▶ Required work
Copy, from the material below, each line where "with" shows up.

▶ Data provided
○ ○ ○ ○ ○

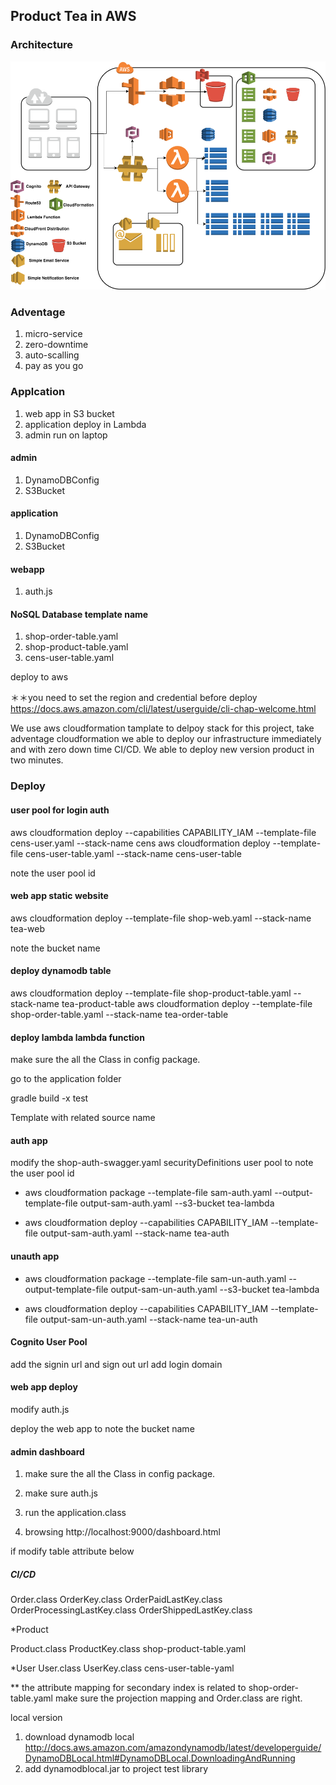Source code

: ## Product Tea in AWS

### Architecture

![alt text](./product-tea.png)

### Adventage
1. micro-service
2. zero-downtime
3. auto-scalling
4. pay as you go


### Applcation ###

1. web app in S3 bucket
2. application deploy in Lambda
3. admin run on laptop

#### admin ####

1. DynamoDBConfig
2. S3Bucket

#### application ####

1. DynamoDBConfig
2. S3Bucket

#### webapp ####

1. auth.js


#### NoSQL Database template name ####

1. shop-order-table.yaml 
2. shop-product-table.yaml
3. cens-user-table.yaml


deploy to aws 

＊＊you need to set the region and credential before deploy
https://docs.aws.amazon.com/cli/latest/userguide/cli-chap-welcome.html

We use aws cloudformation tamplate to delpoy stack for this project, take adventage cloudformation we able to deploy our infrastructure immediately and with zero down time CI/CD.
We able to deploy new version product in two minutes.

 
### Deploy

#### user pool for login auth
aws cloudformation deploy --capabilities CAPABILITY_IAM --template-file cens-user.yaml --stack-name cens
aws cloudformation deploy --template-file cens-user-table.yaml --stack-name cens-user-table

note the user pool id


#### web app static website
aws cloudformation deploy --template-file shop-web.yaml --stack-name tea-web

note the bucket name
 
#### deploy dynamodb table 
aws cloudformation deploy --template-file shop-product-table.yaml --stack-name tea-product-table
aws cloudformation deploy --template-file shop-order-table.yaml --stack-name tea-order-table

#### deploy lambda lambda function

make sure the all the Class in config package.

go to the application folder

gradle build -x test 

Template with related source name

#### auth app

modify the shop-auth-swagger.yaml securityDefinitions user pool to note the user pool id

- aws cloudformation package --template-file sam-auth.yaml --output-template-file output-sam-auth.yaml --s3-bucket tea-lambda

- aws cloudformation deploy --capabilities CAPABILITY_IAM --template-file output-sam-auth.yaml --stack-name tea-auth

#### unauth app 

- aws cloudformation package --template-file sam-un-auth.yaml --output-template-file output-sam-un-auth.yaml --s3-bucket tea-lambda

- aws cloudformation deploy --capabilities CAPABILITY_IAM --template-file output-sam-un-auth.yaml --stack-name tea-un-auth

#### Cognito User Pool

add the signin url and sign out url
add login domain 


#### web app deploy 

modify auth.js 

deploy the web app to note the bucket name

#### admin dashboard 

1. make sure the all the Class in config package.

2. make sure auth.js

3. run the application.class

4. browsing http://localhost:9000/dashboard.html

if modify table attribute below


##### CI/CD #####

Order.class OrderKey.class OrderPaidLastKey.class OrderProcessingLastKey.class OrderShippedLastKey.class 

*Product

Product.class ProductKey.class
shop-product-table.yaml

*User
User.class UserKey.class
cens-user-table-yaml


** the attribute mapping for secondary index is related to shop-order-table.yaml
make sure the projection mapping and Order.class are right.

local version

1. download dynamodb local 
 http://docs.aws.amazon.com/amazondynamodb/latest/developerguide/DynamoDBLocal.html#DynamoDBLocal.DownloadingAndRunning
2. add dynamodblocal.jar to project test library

○ ○ ○ ○ ○

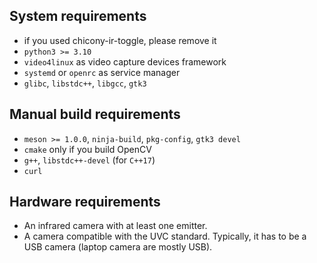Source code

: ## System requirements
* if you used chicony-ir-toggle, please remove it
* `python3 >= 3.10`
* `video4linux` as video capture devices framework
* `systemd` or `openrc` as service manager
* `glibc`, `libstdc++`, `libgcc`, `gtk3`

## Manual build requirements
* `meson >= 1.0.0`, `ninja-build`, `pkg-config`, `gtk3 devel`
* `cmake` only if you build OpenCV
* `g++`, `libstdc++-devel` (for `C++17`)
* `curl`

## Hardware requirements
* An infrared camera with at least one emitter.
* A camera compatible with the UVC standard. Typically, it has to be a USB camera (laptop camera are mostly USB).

○ ○ ○ ○ ○

▶ Response
We use aws cloudformation tamplate to delpoy stack for this project, take adventage cloudformation we able to deploy our infrastructure immediately and with zero down time CI/CD.
Template with related source name
* An infrared camera with at least one emitter.
* A camera compatible with the UVC standard. Typically, it has to be a USB camera (laptop camera are mostly USB).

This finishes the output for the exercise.